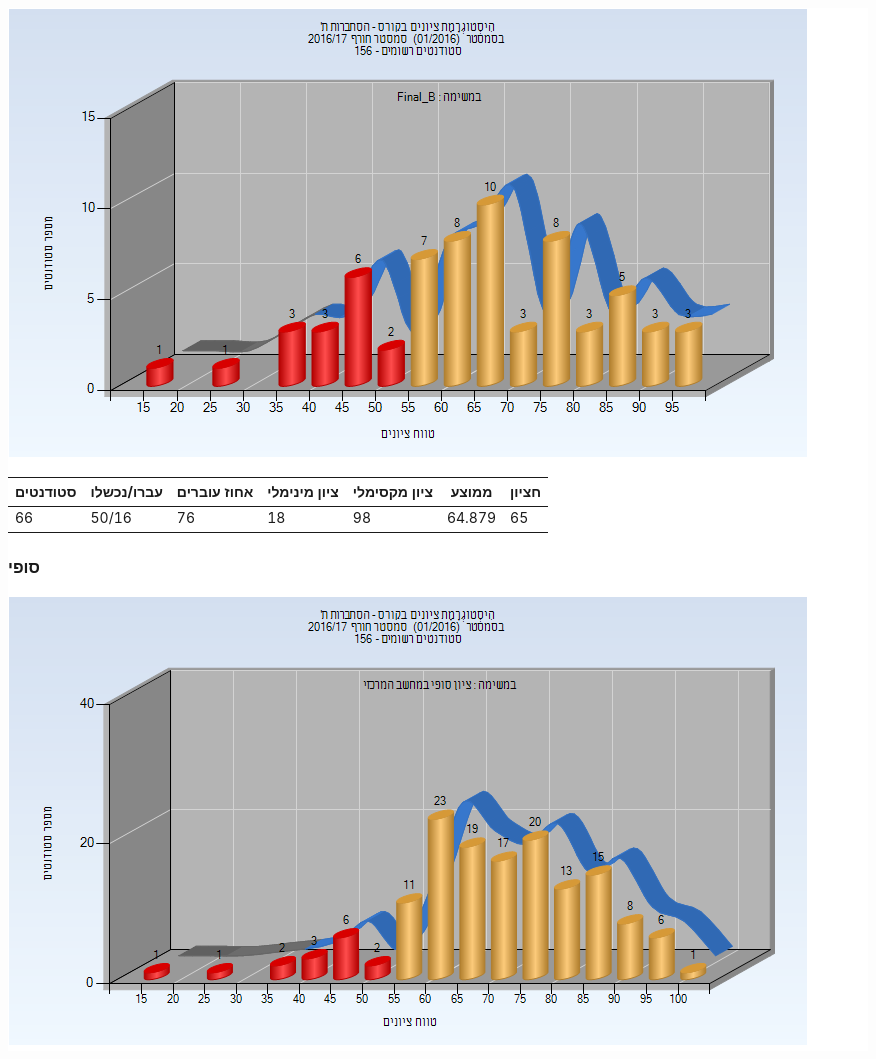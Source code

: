 ![201601 Final_B](201601/Final_B.png)

| סטודנטים | עברו/נכשלו | אחוז עוברים | ציון מינימלי | ציון מקסימלי | ממוצע | חציון |
| ---- | ---- | ---- | ---- | ---- | ---- | ---- |
| 66 | 50/16 | 76 | 18 | 98 | 64.879 | 65 |

### סופי

![201601 Finals](201601/Finals.png)
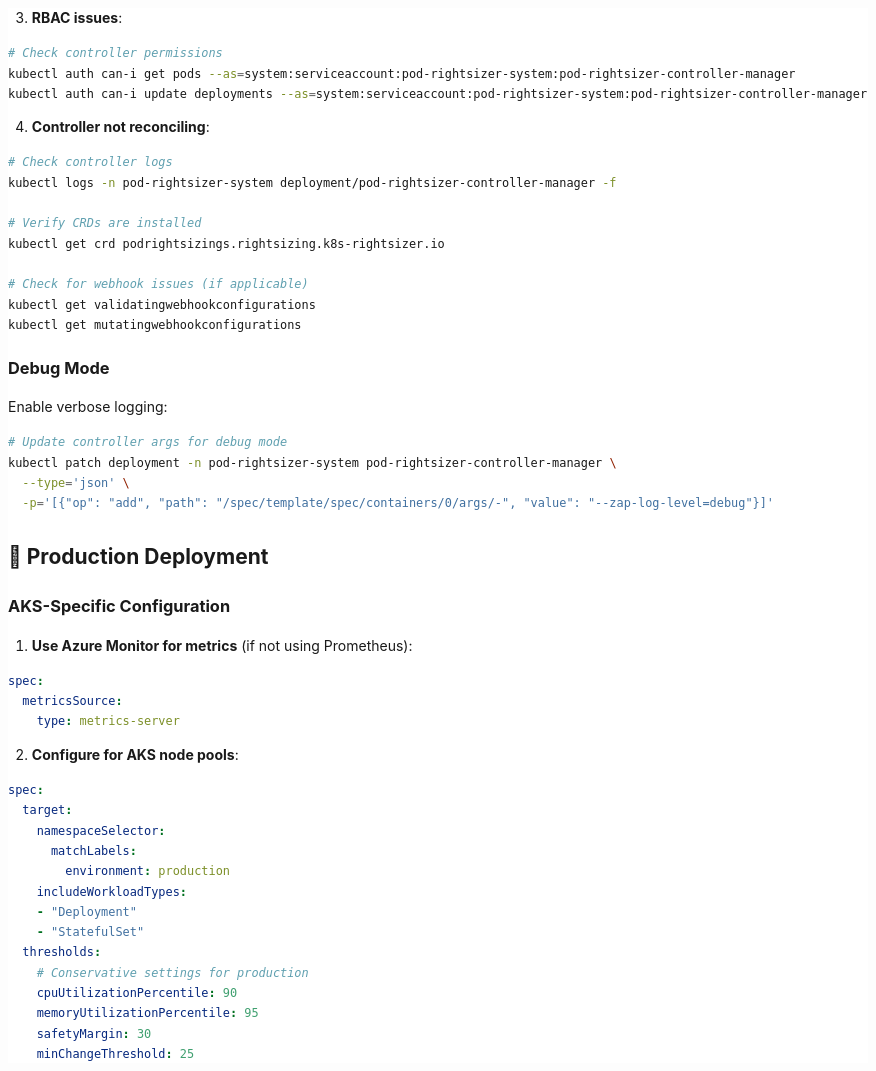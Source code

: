 3. **RBAC issues**:
```bash
# Check controller permissions
kubectl auth can-i get pods --as=system:serviceaccount:pod-rightsizer-system:pod-rightsizer-controller-manager
kubectl auth can-i update deployments --as=system:serviceaccount:pod-rightsizer-system:pod-rightsizer-controller-manager
```

4. **Controller not reconciling**:
```bash
# Check controller logs
kubectl logs -n pod-rightsizer-system deployment/pod-rightsizer-controller-manager -f

# Verify CRDs are installed
kubectl get crd podrightsizings.rightsizing.k8s-rightsizer.io

# Check for webhook issues (if applicable)
kubectl get validatingwebhookconfigurations
kubectl get mutatingwebhookconfigurations
```

### Debug Mode

Enable verbose logging:

```bash
# Update controller args for debug mode
kubectl patch deployment -n pod-rightsizer-system pod-rightsizer-controller-manager \
  --type='json' \
  -p='[{"op": "add", "path": "/spec/template/spec/containers/0/args/-", "value": "--zap-log-level=debug"}]'
```

## 🚀 Production Deployment

### AKS-Specific Configuration

1. **Use Azure Monitor for metrics** (if not using Prometheus):
```yaml
spec:
  metricsSource:
    type: metrics-server
```

2. **Configure for AKS node pools**:
```yaml
spec:
  target:
    namespaceSelector:
      matchLabels:
        environment: production
    includeWorkloadTypes:
    - "Deployment"
    - "StatefulSet"
  thresholds:
    # Conservative settings for production
    cpuUtilizationPercentile: 90
    memoryUtilizationPercentile: 95
    safetyMargin: 30
    minChangeThreshold: 25
```

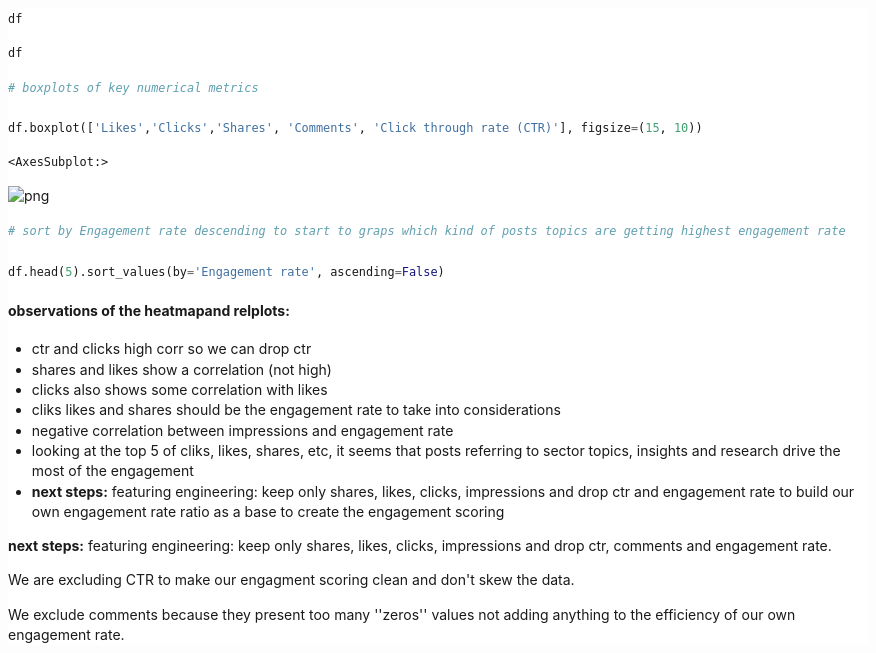 
```python
df
```




```python
df
```




```python
# boxplots of key numerical metrics

df.boxplot(['Likes','Clicks','Shares', 'Comments', 'Click through rate (CTR)'], figsize=(15, 10))

```




    <AxesSubplot:>




    
![png](output_23_1.png)
    



```python
# sort by Engagement rate descending to start to graps which kind of posts topics are getting highest engagement rate

df.head(5).sort_values(by='Engagement rate', ascending=False)
```



#### **observations of the heatmapand relplots:** 
- ctr and clicks high corr so we can drop ctr 
- shares and likes show a correlation (not high)
- clicks also shows some correlation with likes
- cliks likes and shares should be the engagement rate to take into considerations
- negative correlation between impressions and engagement rate
- looking at the top 5 of cliks, likes, shares, etc, it seems that posts referring to sector topics, insights and research drive the most of the engagement
- **next steps:** featuring engineering: keep only shares, likes, clicks, impressions and drop ctr and engagement rate to build our own engagement rate ratio as a base to create the engagement scoring

**next steps:** featuring engineering: keep only shares, likes, clicks, impressions and drop ctr, comments and engagement rate.

We are excluding CTR to make our engagment scoring clean and don't skew the data. 

We exclude comments because they present too many ''zeros'' values not adding anything to the efficiency of our own engagement rate.
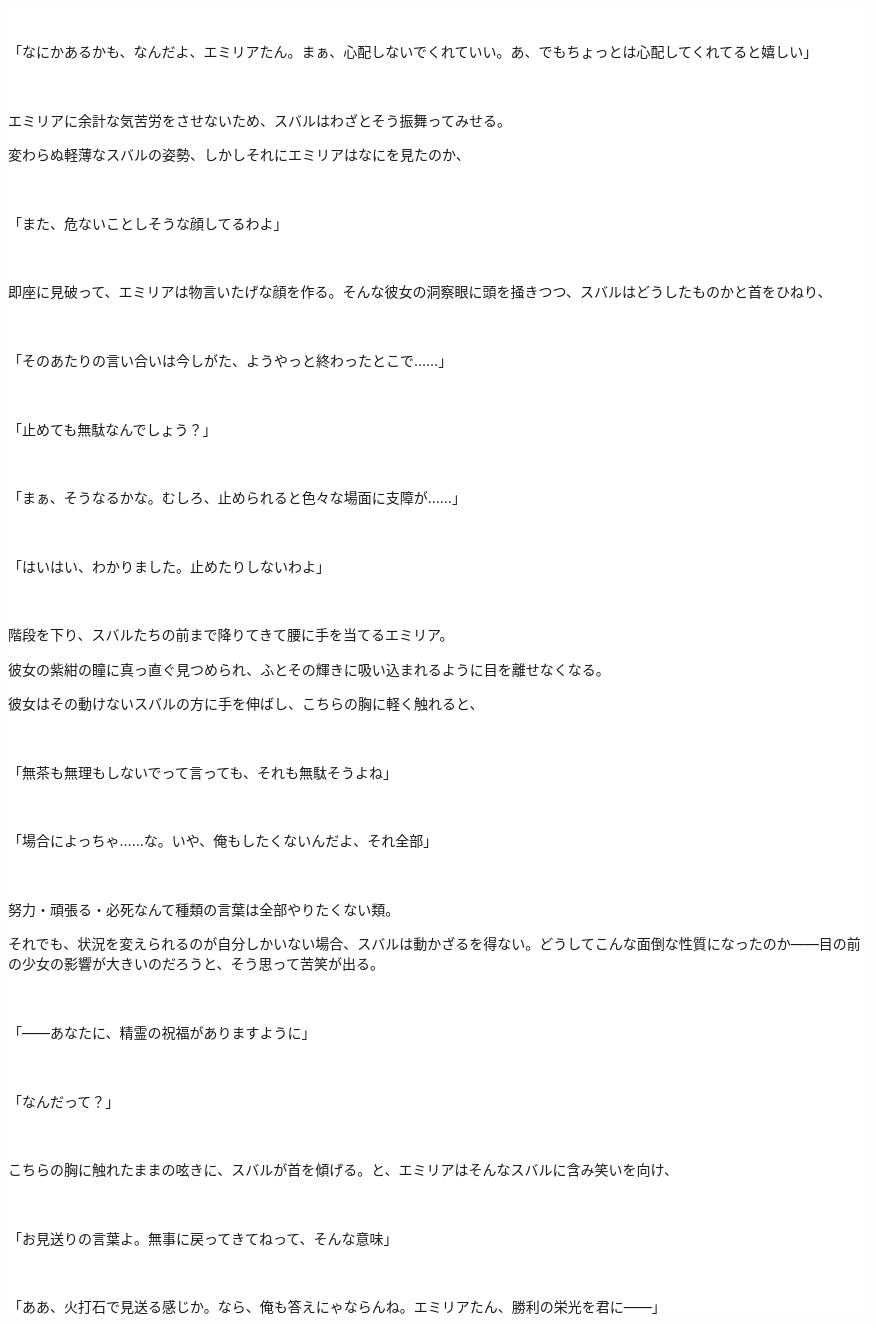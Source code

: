 　

「なにかあるかも、なんだよ、エミリアたん。まぁ、心配しないでくれていい。あ、でもちょっとは心配してくれてると嬉しい」

　

エミリアに余計な気苦労をさせないため、スバルはわざとそう振舞ってみせる。

変わらぬ軽薄なスバルの姿勢、しかしそれにエミリアはなにを見たのか、

　

「また、危ないことしそうな顔してるわよ」

　

即座に見破って、エミリアは物言いたげな顔を作る。そんな彼女の洞察眼に頭を掻きつつ、スバルはどうしたものかと首をひねり、

　

「そのあたりの言い合いは今しがた、ようやっと終わったとこで……」

　

「止めても無駄なんでしょう？」

　

「まぁ、そうなるかな。むしろ、止められると色々な場面に支障が……」

　

「はいはい、わかりました。止めたりしないわよ」

　

階段を下り、スバルたちの前まで降りてきて腰に手を当てるエミリア。

彼女の紫紺の瞳に真っ直ぐ見つめられ、ふとその輝きに吸い込まれるように目を離せなくなる。

彼女はその動けないスバルの方に手を伸ばし、こちらの胸に軽く触れると、

　

「無茶も無理もしないでって言っても、それも無駄そうよね」

　

「場合によっちゃ……な。いや、俺もしたくないんだよ、それ全部」

　

努力・頑張る・必死なんて種類の言葉は全部やりたくない類。

それでも、状況を変えられるのが自分しかいない場合、スバルは動かざるを得ない。どうしてこんな面倒な性質になったのか――目の前の少女の影響が大きいのだろうと、そう思って苦笑が出る。

　

「――あなたに、精霊の祝福がありますように」

　

「なんだって？」

　

こちらの胸に触れたままの呟きに、スバルが首を傾げる。と、エミリアはそんなスバルに含み笑いを向け、

　

「お見送りの言葉よ。無事に戻ってきてねって、そんな意味」

　

「ああ、火打石で見送る感じか。なら、俺も答えにゃならんね。エミリアたん、勝利の栄光を君に――」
-------
** BRIEF **
From the records above, pull every line that carries the word "scoring".

** SOLUTION FOR THIS TASK **
- **next steps:** featuring engineering: keep only shares, likes, clicks, impressions and drop ctr and engagement rate to build our own engagement rate ratio as a base to create the engagement scoring
We are excluding CTR to make our engagment scoring clean and don't skew the data. 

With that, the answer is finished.